:: Records provided ::
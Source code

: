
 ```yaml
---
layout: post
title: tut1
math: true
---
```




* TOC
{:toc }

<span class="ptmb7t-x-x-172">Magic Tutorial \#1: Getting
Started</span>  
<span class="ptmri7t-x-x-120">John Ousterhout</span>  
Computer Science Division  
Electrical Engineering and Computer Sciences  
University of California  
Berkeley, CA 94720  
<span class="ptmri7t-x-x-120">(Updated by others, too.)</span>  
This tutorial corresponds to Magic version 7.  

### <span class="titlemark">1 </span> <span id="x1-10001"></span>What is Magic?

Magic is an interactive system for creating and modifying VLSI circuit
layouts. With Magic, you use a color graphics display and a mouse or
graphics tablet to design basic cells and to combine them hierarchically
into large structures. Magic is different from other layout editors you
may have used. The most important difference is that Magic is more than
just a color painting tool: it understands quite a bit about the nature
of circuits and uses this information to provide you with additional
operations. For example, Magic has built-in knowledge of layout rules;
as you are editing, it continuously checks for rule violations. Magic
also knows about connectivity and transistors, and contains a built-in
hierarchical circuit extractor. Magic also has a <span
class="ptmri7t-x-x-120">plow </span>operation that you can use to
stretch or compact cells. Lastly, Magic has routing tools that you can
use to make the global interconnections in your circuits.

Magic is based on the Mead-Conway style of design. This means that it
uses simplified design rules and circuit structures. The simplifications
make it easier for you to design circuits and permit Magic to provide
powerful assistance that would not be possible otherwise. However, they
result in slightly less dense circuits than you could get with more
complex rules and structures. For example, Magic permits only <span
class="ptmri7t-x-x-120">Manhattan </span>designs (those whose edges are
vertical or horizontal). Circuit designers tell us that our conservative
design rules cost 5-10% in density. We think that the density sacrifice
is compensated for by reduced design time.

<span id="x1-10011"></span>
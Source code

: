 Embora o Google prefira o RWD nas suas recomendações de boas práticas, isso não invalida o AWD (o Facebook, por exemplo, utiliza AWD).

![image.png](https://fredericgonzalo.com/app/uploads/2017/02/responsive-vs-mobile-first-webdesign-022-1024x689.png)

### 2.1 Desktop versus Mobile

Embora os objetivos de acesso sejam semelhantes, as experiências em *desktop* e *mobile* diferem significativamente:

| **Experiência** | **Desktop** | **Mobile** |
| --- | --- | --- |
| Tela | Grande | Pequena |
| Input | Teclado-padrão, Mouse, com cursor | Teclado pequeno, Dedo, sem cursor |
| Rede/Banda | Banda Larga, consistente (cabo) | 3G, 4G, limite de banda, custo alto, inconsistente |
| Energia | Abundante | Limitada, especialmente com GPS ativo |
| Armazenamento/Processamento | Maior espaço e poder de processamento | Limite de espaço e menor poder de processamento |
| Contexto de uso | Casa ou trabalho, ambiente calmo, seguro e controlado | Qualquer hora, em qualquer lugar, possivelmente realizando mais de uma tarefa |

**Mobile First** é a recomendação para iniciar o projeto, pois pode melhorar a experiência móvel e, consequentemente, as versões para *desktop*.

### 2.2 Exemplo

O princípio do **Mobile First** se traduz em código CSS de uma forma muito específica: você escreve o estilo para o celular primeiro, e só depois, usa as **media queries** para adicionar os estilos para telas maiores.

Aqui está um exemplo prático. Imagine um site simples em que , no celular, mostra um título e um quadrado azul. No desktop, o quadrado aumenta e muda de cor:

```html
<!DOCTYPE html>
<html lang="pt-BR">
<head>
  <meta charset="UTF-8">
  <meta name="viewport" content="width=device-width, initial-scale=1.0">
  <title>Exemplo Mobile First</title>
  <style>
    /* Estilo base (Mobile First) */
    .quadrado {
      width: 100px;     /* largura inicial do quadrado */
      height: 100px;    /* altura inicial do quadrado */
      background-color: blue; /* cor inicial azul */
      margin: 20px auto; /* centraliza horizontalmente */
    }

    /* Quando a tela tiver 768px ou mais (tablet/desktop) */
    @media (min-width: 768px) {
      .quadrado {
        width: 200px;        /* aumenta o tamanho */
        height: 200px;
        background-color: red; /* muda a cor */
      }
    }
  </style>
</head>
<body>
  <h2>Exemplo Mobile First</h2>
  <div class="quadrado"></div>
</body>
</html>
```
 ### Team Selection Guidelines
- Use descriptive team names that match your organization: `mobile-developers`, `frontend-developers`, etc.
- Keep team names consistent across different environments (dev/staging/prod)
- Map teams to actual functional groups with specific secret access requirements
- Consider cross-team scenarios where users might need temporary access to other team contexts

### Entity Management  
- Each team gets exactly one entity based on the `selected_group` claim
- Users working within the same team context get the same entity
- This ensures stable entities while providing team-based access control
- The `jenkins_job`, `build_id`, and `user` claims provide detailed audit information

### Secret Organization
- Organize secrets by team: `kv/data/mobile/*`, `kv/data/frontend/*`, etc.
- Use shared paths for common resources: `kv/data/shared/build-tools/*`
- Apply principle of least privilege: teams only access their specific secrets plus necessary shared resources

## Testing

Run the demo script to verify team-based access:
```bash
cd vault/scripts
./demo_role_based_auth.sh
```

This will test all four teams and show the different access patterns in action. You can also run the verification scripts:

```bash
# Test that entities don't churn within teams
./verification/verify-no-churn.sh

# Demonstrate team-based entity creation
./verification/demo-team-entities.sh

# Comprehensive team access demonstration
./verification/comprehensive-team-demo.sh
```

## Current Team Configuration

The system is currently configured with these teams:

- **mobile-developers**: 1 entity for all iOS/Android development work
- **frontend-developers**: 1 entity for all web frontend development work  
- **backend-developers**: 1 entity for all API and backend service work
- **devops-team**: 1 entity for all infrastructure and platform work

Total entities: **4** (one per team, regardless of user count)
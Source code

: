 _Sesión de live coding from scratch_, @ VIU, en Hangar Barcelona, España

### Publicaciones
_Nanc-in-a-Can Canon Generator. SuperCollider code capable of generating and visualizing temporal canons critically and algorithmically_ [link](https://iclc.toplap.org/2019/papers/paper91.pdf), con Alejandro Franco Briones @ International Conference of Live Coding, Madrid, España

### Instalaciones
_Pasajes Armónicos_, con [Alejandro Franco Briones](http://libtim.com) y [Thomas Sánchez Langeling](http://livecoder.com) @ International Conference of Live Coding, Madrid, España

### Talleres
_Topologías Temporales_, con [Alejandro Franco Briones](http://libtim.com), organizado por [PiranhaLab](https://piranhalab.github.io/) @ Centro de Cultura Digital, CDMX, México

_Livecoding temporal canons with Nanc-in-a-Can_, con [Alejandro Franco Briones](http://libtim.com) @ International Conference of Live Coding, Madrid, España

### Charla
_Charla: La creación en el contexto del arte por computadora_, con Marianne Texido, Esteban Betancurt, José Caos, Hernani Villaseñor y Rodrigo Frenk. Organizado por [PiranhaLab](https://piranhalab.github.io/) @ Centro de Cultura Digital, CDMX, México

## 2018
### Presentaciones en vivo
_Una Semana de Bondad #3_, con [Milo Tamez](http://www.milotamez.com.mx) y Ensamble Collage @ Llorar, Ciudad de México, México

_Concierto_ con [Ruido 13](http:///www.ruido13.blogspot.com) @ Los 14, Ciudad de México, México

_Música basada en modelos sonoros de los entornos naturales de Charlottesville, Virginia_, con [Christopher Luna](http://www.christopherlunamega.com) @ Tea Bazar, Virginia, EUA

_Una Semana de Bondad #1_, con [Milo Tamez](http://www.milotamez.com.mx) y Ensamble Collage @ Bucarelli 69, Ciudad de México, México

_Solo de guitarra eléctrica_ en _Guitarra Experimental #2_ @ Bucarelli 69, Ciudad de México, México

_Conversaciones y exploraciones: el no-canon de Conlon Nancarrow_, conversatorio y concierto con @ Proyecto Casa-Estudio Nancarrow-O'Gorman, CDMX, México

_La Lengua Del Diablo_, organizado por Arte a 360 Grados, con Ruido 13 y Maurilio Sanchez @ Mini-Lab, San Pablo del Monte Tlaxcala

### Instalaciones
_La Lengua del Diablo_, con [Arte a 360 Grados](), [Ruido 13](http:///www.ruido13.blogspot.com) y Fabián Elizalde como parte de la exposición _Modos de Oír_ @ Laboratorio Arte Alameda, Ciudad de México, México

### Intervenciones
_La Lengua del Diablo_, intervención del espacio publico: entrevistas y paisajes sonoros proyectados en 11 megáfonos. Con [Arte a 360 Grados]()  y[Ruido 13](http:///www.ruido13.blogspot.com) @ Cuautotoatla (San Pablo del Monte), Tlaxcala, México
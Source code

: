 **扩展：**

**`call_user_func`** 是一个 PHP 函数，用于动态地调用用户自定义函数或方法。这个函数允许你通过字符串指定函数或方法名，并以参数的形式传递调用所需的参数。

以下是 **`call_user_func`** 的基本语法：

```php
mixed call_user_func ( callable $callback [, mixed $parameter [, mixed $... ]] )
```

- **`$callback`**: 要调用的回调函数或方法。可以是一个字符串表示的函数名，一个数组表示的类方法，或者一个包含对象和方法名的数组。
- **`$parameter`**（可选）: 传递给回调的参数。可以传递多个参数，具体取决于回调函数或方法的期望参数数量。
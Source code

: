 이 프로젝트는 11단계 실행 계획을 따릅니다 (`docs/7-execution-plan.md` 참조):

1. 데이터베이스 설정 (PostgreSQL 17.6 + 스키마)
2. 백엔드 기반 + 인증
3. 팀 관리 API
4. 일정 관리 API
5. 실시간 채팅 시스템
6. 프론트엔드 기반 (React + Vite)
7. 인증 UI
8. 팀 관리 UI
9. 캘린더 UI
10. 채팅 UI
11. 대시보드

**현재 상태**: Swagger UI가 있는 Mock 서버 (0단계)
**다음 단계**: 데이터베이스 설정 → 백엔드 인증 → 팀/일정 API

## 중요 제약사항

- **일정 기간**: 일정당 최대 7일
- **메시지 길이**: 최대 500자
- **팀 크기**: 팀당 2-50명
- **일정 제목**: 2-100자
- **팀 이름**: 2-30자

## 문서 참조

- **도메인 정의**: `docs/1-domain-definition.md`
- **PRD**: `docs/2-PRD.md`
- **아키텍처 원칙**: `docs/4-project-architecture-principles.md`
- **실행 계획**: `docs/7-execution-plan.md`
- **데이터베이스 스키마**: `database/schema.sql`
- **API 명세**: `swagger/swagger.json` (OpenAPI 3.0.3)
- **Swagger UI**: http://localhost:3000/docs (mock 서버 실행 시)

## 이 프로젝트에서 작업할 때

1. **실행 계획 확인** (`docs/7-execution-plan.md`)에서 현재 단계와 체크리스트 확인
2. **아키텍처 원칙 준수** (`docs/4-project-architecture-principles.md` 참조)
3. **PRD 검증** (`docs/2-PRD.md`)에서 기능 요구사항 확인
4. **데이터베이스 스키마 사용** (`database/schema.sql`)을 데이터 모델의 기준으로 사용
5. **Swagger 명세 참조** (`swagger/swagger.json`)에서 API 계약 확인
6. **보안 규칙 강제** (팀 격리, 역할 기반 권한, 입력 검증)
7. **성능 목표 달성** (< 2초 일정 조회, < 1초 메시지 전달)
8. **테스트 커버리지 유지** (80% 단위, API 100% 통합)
:::
Task instructions — Beginning with the line that contains "5. 실시간 채팅 시스템", each line of the records above through the last one must be printed word for word.

Written solution —
5. 실시간 채팅 시스템
6. 프론트엔드 기반 (React + Vite)
7. 인증 UI
8. 팀 관리 UI
9. 캘린더 UI
10. 채팅 UI
11. 대시보드

**현재 상태**: Swagger UI가 있는 Mock 서버 (0단계)
**다음 단계**: 데이터베이스 설정 → 백엔드 인증 → 팀/일정 API

## 중요 제약사항

- **일정 기간**: 일정당 최대 7일
- **메시지 길이**: 최대 500자
- **팀 크기**: 팀당 2-50명
- **일정 제목**: 2-100자
- **팀 이름**: 2-30자

## 문서 참조

- **도메인 정의**: `docs/1-domain-definition.md`
- **PRD**: `docs/2-PRD.md`
- **아키텍처 원칙**: `docs/4-project-architecture-principles.md`
- **실행 계획**: `docs/7-execution-plan.md`
- **데이터베이스 스키마**: `database/schema.sql`
- **API 명세**: `swagger/swagger.json` (OpenAPI 3.0.3)
- **Swagger UI**: http://localhost:3000/docs (mock 서버 실행 시)

## 이 프로젝트에서 작업할 때

1. **실행 계획 확인** (`docs/7-execution-plan.md`)에서 현재 단계와 체크리스트 확인
2. **아키텍처 원칙 준수** (`docs/4-project-architecture-principles.md` 참조)
3. **PRD 검증** (`docs/2-PRD.md`)에서 기능 요구사항 확인
4. **데이터베이스 스키마 사용** (`database/schema.sql`)을 데이터 모델의 기준으로 사용
5. **Swagger 명세 참조** (`swagger/swagger.json`)에서 API 계약 확인
6. **보안 규칙 강제** (팀 격리, 역할 기반 권한, 입력 검증)
7. **성능 목표 달성** (< 2초 일정 조회, < 1초 메시지 전달)
8. **테스트 커버리지 유지** (80% 단위, API 100% 통합)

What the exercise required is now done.